En revanche, quand les Bleus s’emparent du ballon à l’heure de jeu et prennent plusieurs minutes à se rapprocher du but adverse, l’incohérence est terrible. Surclassés, trop lents, trop approximatifs, les Français peinent. En construisant, la France faisait face à une défense placée composée de deux des tout meilleurs centraux au monde et d’une doublette Xabi Alonso-Busquets quasiment imprenable. L’Espagne, maître du monde tactique, ne s’en plaint pas. Les Ibériques sont bien placés pour savoir qu’après tout, la possession n’est qu’une autre façon de défendre. S’il n’est jamais bien vu d’attendre l’adversaire avec une formation défensive, il n’a jamais été prouvé qu’il existe une manière plus efficace que l’autre pour se rapprocher du but adverse dans les meilleures conditions. D’ailleurs, les changements offensifs n’apportent aucun danger supplémentaire.
Et si…?
Évidemment, on peut croire que les Bleus auraient pu tenter plus. Mais si les Espagnols avaient eu à accélérer plus tôt ? L’entrée de Pedro a montré un jeu autrement plus déséquilibrant, et la France en a terriblement souffert (n’est-ce pas, Rami ?). La Roja a été aussi loin d’être flamboyante que proche d’être invincible. Injouable plutôt, trop solide, trop sérieuse, à l’image du match de Xabi Alonso, proche de la perfection. Pour gagner ce match, la France aurait peut-être dû dépasser le cadre rationnel afin de ne pas avoir à jouer contre la meilleure équipe au monde « à la régulière » . Cela aurait pu être interprété par un système exagérément offensif, certes. Ou par un antijeu destructeur contraire à la philosophie voulue par la fédération.

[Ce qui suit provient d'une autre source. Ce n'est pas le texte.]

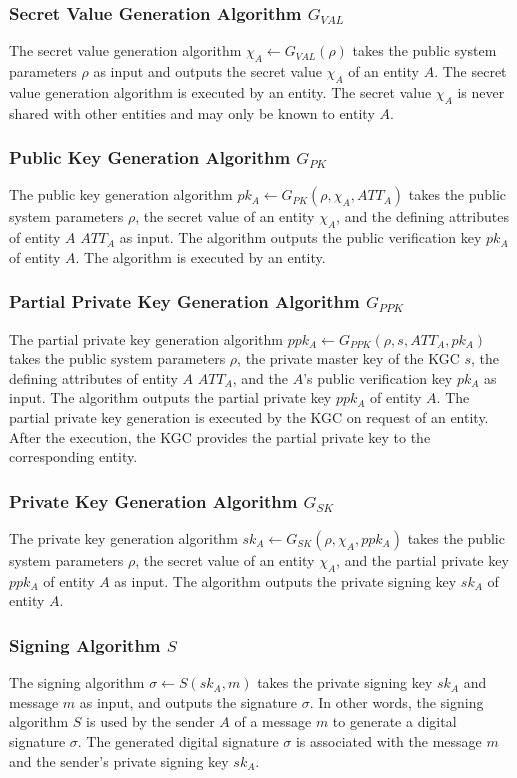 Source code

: \subsubsection{Secret Value Generation Algorithm $G_{VAL}$}
The secret value generation algorithm $\chi_A \leftarrow G_{VAL}(\rho)$ takes the public system parameters $\rho$ as input and outputs the secret value $\chi_A$ of an entity $A$.
The secret value generation algorithm is executed by an entity.
The secret value $\chi_A$ is never shared with other entities and may only be known to entity $A$.

\subsubsection{Public Key Generation Algorithm $G_{PK}$}
The public key generation algorithm $pk_A \leftarrow G_{PK}(\rho, \chi_A, ATT_A)$ takes the public system parameters $\rho$, the secret value of an entity $\chi_A$, and the defining attributes of entity $A$ $ATT_A$ as input.
The algorithm outputs the public verification key $pk_A$ of entity $A$.
The algorithm is executed by an entity.

\subsubsection{Partial Private Key Generation Algorithm $G_{PPK}$}
The partial private key generation algorithm $ppk_A \leftarrow G_{PPK}(\rho, s, ATT_A, pk_A)$ takes the public system parameters $\rho$, the private master key of the KGC $s$, the defining attributes of entity $A$ $ATT_A$, and the $A$'s public verification key $pk_A$ as input.
The algorithm outputs the partial private key $ppk_A$ of entity $A$.
The partial private key generation is executed by the KGC on request of an entity.
After the execution, the KGC provides the partial private key to the corresponding entity.

\subsubsection{Private Key Generation Algorithm $G_{SK}$}
The private key generation algorithm $sk_A \leftarrow G_{SK}(\rho, \chi_A, ppk_A)$ takes the public system parameters $\rho$, the secret value of an entity $\chi_A$, and the partial private key $ppk_A$ of entity $A$ as input.
The algorithm outputs the private signing key $sk_A$ of entity $A$.

\subsubsection{Signing Algorithm $S$}
The signing algorithm $\sigma \leftarrow S(sk_A, m)$ takes the private signing key $sk_A$ and message $m$ as input, and outputs the signature $\sigma$.
In other words, the signing algorithm $S$ is used by the sender $A$ of a message $m$ to generate a digital signature $\sigma$.
The generated digital signature $\sigma$ is associated with the message $m$ and the sender's private signing key $sk_A$.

Mais surtout, cela aurait pu être incarné par un homme qui n’a que faire de la raison depuis le début de sa carrière : David Trezeguet. L’homme aux buts en or. L’homme qui, symboliquement, a marqué hier soir un doublé décisif pour River. Un mec qui aurait pu la mettre au fond, seul et contre tous, même au duel contre Ramos et même sur un centre de Réveillère. Une absence éternellement regrettable : il était là, le manque de courage de Blanc. Néanmoins, l’Euro reste une réussite pour les Bleus. Sans Zlatan, une demi-finale aurait été envisageable. Il y a eu du jeu, il y a eu des espoirs, il y a eu un énorme Ribéry et des confirmations. Surtout, la France est à nouveau devenue une équipe comme les autres, dont on peut parler de la tactique et de la performance sur le terrain. 2012 restera un tremplin pour 2014 et 2016. Il fallait passer par là.